EXERCISE MATERIALS:
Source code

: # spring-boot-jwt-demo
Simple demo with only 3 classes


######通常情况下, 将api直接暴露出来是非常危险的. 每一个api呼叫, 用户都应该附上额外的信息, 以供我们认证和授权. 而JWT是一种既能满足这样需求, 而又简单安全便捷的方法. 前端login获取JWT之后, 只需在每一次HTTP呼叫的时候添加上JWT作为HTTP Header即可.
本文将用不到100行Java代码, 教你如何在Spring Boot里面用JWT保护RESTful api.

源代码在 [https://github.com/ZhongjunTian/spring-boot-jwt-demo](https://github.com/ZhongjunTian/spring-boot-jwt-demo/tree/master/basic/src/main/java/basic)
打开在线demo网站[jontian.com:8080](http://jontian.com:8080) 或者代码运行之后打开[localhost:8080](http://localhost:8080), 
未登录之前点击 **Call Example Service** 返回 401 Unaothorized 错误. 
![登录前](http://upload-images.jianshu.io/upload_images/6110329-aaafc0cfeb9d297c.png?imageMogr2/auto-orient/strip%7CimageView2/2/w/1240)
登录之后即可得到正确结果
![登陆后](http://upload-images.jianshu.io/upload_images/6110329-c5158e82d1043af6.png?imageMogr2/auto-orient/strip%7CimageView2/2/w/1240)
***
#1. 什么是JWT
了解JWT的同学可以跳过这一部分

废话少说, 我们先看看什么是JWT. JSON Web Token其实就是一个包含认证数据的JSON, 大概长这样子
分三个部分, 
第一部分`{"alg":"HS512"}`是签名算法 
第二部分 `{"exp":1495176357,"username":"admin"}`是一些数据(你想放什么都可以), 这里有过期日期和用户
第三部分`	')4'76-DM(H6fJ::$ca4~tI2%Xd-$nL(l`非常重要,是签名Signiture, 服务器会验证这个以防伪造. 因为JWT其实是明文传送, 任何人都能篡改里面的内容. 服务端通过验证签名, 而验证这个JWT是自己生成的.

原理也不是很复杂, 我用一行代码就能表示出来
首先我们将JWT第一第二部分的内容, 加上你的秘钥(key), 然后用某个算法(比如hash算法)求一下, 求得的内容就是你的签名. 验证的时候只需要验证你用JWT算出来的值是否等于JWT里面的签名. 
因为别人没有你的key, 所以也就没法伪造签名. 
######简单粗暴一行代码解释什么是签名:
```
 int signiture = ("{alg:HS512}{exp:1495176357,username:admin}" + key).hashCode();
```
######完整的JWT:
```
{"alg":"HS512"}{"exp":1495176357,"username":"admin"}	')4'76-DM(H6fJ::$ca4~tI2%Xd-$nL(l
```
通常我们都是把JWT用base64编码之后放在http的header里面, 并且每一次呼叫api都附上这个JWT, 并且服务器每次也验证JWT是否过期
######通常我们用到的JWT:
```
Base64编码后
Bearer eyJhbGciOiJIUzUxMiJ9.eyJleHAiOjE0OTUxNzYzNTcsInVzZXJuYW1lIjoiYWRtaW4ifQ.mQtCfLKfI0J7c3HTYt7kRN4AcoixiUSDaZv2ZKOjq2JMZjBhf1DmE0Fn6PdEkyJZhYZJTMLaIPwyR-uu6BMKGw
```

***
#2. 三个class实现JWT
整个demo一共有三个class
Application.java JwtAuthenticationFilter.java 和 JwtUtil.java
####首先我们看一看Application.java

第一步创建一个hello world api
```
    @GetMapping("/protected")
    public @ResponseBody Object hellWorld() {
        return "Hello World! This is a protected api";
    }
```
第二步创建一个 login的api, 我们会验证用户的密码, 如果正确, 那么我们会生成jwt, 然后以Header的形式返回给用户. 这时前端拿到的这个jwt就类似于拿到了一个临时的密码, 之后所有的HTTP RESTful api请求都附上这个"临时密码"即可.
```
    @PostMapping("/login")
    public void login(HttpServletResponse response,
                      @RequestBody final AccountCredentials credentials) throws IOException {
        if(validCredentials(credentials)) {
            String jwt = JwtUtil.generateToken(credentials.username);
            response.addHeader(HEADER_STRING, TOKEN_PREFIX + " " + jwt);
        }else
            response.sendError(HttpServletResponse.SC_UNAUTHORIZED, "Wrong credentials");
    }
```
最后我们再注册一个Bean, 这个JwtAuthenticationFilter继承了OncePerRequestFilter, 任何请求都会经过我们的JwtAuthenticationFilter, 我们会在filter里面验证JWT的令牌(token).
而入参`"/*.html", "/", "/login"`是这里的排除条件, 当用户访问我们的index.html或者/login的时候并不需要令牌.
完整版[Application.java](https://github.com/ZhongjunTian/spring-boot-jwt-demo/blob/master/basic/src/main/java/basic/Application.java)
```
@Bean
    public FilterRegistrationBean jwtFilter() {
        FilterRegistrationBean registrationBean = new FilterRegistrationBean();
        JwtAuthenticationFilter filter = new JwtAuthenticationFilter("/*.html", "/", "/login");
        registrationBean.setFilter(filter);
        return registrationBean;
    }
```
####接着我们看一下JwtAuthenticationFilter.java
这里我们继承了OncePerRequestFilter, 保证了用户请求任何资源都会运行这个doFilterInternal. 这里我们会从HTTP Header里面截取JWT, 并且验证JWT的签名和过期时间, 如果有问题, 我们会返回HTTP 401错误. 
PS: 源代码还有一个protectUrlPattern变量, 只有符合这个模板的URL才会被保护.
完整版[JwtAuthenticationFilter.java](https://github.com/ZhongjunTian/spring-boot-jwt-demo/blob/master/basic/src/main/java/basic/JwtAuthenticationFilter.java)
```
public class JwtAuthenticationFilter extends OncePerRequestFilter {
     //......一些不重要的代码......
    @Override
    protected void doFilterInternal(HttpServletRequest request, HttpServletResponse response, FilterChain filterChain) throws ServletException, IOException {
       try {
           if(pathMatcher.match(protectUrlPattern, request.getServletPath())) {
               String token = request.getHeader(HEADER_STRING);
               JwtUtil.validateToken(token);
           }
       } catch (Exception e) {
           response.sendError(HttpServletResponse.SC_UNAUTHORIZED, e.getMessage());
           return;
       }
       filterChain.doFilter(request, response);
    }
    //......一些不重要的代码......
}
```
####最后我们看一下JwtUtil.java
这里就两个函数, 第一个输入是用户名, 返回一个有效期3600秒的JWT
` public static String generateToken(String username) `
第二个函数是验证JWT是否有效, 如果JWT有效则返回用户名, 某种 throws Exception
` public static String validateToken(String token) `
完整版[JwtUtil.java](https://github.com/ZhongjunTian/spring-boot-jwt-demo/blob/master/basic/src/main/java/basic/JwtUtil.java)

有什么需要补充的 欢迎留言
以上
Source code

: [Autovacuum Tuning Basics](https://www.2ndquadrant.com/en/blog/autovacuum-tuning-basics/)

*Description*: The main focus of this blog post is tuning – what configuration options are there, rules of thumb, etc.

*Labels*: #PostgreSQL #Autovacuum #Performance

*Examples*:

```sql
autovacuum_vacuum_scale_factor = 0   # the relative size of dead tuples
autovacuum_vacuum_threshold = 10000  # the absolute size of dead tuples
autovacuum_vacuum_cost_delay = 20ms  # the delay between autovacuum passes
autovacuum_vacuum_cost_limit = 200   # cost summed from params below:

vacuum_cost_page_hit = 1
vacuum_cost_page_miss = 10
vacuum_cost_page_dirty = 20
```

REQUIRED WORK:
Please write out all the data above, exactly as it reads.

TASK RESPONSE:
Source code

: # spring-boot-jwt-demo
Simple demo with only 3 classes


######通常情况下, 将api直接暴露出来是非常危险的. 每一个api呼叫, 用户都应该附上额外的信息, 以供我们认证和授权. 而JWT是一种既能满足这样需求, 而又简单安全便捷的方法. 前端login获取JWT之后, 只需在每一次HTTP呼叫的时候添加上JWT作为HTTP Header即可.
本文将用不到100行Java代码, 教你如何在Spring Boot里面用JWT保护RESTful api.

源代码在 [https://github.com/ZhongjunTian/spring-boot-jwt-demo](https://github.com/ZhongjunTian/spring-boot-jwt-demo/tree/master/basic/src/main/java/basic)
打开在线demo网站[jontian.com:8080](http://jontian.com:8080) 或者代码运行之后打开[localhost:8080](http://localhost:8080), 
未登录之前点击 **Call Example Service** 返回 401 Unaothorized 错误. 
![登录前](http://upload-images.jianshu.io/upload_images/6110329-aaafc0cfeb9d297c.png?imageMogr2/auto-orient/strip%7CimageView2/2/w/1240)
登录之后即可得到正确结果
![登陆后](http://upload-images.jianshu.io/upload_images/6110329-c5158e82d1043af6.png?imageMogr2/auto-orient/strip%7CimageView2/2/w/1240)
***
#1. 什么是JWT
了解JWT的同学可以跳过这一部分

废话少说, 我们先看看什么是JWT. JSON Web Token其实就是一个包含认证数据的JSON, 大概长这样子
分三个部分, 
第一部分`{"alg":"HS512"}`是签名算法 
第二部分 `{"exp":1495176357,"username":"admin"}`是一些数据(你想放什么都可以), 这里有过期日期和用户
第三部分`	')4'76-DM(H6fJ::$ca4~tI2%Xd-$nL(l`非常重要,是签名Signiture, 服务器会验证这个以防伪造. 因为JWT其实是明文传送, 任何人都能篡改里面的内容. 服务端通过验证签名, 而验证这个JWT是自己生成的.

原理也不是很复杂, 我用一行代码就能表示出来
首先我们将JWT第一第二部分的内容, 加上你的秘钥(key), 然后用某个算法(比如hash算法)求一下, 求得的内容就是你的签名. 验证的时候只需要验证你用JWT算出来的值是否等于JWT里面的签名. 
因为别人没有你的key, 所以也就没法伪造签名. 
######简单粗暴一行代码解释什么是签名:
```
 int signiture = ("{alg:HS512}{exp:1495176357,username:admin}" + key).hashCode();
```
######完整的JWT:
```
{"alg":"HS512"}{"exp":1495176357,"username":"admin"}	')4'76-DM(H6fJ::$ca4~tI2%Xd-$nL(l
```
通常我们都是把JWT用base64编码之后放在http的header里面, 并且每一次呼叫api都附上这个JWT, 并且服务器每次也验证JWT是否过期
######通常我们用到的JWT:
```
Base64编码后
Bearer eyJhbGciOiJIUzUxMiJ9.eyJleHAiOjE0OTUxNzYzNTcsInVzZXJuYW1lIjoiYWRtaW4ifQ.mQtCfLKfI0J7c3HTYt7kRN4AcoixiUSDaZv2ZKOjq2JMZjBhf1DmE0Fn6PdEkyJZhYZJTMLaIPwyR-uu6BMKGw
```

***
#2. 三个class实现JWT
整个demo一共有三个class
Application.java JwtAuthenticationFilter.java 和 JwtUtil.java
####首先我们看一看Application.java

第一步创建一个hello world api
```
    @GetMapping("/protected")
    public @ResponseBody Object hellWorld() {
        return "Hello World! This is a protected api";
    }
```
第二步创建一个 login的api, 我们会验证用户的密码, 如果正确, 那么我们会生成jwt, 然后以Header的形式返回给用户. 这时前端拿到的这个jwt就类似于拿到了一个临时的密码, 之后所有的HTTP RESTful api请求都附上这个"临时密码"即可.
```
    @PostMapping("/login")
    public void login(HttpServletResponse response,
                      @RequestBody final AccountCredentials credentials) throws IOException {
        if(validCredentials(credentials)) {
            String jwt = JwtUtil.generateToken(credentials.username);
            response.addHeader(HEADER_STRING, TOKEN_PREFIX + " " + jwt);
        }else
            response.sendError(HttpServletResponse.SC_UNAUTHORIZED, "Wrong credentials");
    }
```
最后我们再注册一个Bean, 这个JwtAuthenticationFilter继承了OncePerRequestFilter, 任何请求都会经过我们的JwtAuthenticationFilter, 我们会在filter里面验证JWT的令牌(token).
而入参`"/*.html", "/", "/login"`是这里的排除条件, 当用户访问我们的index.html或者/login的时候并不需要令牌.
完整版[Application.java](https://github.com/ZhongjunTian/spring-boot-jwt-demo/blob/master/basic/src/main/java/basic/Application.java)
```
@Bean
    public FilterRegistrationBean jwtFilter() {
        FilterRegistrationBean registrationBean = new FilterRegistrationBean();
        JwtAuthenticationFilter filter = new JwtAuthenticationFilter("/*.html", "/", "/login");
        registrationBean.setFilter(filter);
        return registrationBean;
    }
```
####接着我们看一下JwtAuthenticationFilter.java
这里我们继承了OncePerRequestFilter, 保证了用户请求任何资源都会运行这个doFilterInternal. 这里我们会从HTTP Header里面截取JWT, 并且验证JWT的签名和过期时间, 如果有问题, 我们会返回HTTP 401错误. 
PS: 源代码还有一个protectUrlPattern变量, 只有符合这个模板的URL才会被保护.
完整版[JwtAuthenticationFilter.java](https://github.com/ZhongjunTian/spring-boot-jwt-demo/blob/master/basic/src/main/java/basic/JwtAuthenticationFilter.java)
```
public class JwtAuthenticationFilter extends OncePerRequestFilter {
     //......一些不重要的代码......
    @Override
    protected void doFilterInternal(HttpServletRequest request, HttpServletResponse response, FilterChain filterChain) throws ServletException, IOException {
       try {
           if(pathMatcher.match(protectUrlPattern, request.getServletPath())) {
               String token = request.getHeader(HEADER_STRING);
               JwtUtil.validateToken(token);
           }
       } catch (Exception e) {
           response.sendError(HttpServletResponse.SC_UNAUTHORIZED, e.getMessage());
           return;
       }
       filterChain.doFilter(request, response);
    }
    //......一些不重要的代码......
}
```
####最后我们看一下JwtUtil.java
这里就两个函数, 第一个输入是用户名, 返回一个有效期3600秒的JWT
` public static String generateToken(String username) `
第二个函数是验证JWT是否有效, 如果JWT有效则返回用户名, 某种 throws Exception
` public static String validateToken(String token) `
完整版[JwtUtil.java](https://github.com/ZhongjunTian/spring-boot-jwt-demo/blob/master/basic/src/main/java/basic/JwtUtil.java)

有什么需要补充的 欢迎留言
以上
Source code

: [Autovacuum Tuning Basics](https://www.2ndquadrant.com/en/blog/autovacuum-tuning-basics/)

*Description*: The main focus of this blog post is tuning – what configuration options are there, rules of thumb, etc.

*Labels*: #PostgreSQL #Autovacuum #Performance

*Examples*:

```sql
autovacuum_vacuum_scale_factor = 0   # the relative size of dead tuples
autovacuum_vacuum_threshold = 10000  # the absolute size of dead tuples
autovacuum_vacuum_cost_delay = 20ms  # the delay between autovacuum passes
autovacuum_vacuum_cost_limit = 200   # cost summed from params below:

vacuum_cost_page_hit = 1
vacuum_cost_page_miss = 10
vacuum_cost_page_dirty = 20
```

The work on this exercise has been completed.